I have fairly large hash (some 10M keys) and I would like to delete some elements from it.
I usually don't like to use delete
or splice
, and I wind up copying what I want instead of deleting what I don't. But this time, since the hash is really large, I think I'd like to delete directly from it.
So I'm doing something like this:
foreach my $key (keys %hash) {
if (should_be_deleted($key)) {
delete($hash{$key});
}
}
And it seems to work OK. But.. what if I'd like to delete some elements even before iterating on them? I'll explain by example:
foreach my $key (keys %hash) {
if (should_be_deleted($key)) {
delete($hash{$key});
# if $key should be deleted, so does "$key.a", "kkk.$key" and some other keys
# I already know to calculate.

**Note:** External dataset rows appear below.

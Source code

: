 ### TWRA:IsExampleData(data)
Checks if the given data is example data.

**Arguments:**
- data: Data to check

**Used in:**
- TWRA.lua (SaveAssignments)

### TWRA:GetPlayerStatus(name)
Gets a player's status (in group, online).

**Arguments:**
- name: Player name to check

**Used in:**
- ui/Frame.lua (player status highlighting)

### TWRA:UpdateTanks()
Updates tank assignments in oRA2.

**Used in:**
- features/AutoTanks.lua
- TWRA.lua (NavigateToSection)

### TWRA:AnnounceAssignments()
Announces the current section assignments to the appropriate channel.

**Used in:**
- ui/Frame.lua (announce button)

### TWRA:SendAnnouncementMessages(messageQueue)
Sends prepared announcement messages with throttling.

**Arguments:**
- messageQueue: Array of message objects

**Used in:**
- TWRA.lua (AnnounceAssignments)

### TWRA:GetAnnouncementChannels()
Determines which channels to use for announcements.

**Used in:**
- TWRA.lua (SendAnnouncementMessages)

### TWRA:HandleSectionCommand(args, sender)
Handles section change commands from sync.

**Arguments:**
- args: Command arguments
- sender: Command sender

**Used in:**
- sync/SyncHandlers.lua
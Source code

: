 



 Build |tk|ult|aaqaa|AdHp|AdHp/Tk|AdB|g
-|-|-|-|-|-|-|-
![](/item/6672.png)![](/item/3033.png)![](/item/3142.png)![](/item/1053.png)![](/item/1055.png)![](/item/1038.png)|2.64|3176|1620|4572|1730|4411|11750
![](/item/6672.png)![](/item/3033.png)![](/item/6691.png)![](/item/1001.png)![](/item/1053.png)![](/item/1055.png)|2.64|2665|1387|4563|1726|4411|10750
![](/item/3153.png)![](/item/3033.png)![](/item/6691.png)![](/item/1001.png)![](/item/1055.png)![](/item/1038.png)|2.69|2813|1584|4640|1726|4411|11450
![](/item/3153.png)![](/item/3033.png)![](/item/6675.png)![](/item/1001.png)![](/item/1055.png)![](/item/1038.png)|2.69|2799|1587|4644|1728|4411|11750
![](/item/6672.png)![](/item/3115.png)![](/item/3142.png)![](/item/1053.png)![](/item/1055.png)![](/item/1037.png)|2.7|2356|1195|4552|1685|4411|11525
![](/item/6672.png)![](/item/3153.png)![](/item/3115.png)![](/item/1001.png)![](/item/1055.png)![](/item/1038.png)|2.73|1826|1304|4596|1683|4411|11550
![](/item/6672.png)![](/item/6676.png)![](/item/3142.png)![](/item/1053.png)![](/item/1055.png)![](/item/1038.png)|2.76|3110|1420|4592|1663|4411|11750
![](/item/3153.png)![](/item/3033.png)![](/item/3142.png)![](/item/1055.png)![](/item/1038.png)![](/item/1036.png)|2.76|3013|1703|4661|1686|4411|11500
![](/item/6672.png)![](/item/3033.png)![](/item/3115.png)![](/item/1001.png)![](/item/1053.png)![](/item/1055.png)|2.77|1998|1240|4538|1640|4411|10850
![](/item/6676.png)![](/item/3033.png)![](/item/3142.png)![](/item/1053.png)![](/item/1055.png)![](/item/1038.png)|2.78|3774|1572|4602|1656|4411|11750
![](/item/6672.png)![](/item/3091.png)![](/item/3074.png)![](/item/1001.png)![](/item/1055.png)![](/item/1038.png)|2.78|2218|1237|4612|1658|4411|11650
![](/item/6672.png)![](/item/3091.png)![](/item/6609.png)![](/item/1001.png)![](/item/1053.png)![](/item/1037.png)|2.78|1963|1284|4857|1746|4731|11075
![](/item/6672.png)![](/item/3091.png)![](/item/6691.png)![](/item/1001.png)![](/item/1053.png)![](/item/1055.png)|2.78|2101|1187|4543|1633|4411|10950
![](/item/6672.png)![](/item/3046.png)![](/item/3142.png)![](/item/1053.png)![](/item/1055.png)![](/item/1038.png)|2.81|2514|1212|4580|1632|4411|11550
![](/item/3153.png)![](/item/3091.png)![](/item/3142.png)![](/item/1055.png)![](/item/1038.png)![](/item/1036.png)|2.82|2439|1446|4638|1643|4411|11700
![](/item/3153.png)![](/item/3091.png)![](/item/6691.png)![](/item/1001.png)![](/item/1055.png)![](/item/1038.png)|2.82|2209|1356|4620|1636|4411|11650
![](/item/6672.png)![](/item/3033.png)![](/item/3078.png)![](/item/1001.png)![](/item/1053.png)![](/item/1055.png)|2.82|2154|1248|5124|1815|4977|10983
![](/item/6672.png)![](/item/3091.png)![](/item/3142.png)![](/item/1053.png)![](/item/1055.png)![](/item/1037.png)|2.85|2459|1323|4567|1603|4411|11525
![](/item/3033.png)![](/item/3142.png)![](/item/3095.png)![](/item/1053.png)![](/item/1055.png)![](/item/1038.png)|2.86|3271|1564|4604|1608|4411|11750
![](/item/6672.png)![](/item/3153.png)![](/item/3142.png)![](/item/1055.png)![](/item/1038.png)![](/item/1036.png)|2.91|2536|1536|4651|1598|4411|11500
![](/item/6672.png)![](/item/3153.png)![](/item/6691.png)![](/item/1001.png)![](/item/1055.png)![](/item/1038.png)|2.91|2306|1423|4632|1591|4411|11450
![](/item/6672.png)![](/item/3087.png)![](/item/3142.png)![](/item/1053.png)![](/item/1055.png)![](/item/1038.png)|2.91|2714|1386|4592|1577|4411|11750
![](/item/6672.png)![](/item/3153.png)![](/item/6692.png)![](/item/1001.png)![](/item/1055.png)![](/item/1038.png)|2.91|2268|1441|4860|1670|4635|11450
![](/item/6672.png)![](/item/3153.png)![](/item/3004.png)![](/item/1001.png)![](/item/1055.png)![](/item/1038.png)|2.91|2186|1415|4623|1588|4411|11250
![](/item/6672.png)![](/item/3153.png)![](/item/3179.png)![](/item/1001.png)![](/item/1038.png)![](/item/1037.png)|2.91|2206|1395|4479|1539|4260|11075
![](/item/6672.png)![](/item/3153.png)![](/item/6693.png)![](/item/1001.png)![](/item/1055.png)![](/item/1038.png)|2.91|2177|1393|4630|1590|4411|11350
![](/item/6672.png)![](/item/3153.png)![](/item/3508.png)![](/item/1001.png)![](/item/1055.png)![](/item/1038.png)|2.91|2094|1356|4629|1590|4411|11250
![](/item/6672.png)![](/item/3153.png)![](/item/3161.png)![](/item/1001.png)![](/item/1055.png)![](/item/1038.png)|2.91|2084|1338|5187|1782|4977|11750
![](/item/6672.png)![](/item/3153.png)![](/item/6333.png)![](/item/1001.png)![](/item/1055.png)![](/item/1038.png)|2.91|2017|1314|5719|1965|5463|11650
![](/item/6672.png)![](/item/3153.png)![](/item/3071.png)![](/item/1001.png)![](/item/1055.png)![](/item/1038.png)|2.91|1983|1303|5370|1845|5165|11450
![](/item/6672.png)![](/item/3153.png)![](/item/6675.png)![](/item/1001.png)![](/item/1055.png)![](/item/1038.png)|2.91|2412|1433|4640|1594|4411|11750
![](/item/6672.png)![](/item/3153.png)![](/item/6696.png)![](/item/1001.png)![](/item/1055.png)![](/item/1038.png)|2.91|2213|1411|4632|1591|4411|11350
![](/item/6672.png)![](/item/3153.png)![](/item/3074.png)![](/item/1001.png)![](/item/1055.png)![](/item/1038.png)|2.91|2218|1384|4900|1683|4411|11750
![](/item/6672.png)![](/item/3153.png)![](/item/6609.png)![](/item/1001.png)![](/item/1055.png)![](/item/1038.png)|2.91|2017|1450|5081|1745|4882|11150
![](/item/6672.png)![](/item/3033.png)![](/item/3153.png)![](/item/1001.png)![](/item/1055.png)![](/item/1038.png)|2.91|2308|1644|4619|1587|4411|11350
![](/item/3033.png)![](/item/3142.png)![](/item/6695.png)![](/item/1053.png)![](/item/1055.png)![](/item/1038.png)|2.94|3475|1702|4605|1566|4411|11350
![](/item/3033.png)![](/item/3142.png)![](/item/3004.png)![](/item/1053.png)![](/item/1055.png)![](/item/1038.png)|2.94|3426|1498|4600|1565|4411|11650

I would like to delete them now...
}
}
I thought of some possible solutions - like checking if a key still exists as the first step in the loop or first looping and creating a list of keys to delete (without actually deleting them), then actually deleting in another loop.
What are your thought regarding this?
UPDATE
It's seems that the double-pass approach has a consensus. However, it is quite inefficient in the sense that during the first pass I double-check keys that were already marked for deletion. This is kinda recursive, because not only I check the key, I also calculate the other keys that should be deleted, although they were already calculated by the original key.
Perhaps I need to use some more dynamic data structure for iterating over the keys, that will updated dynamically?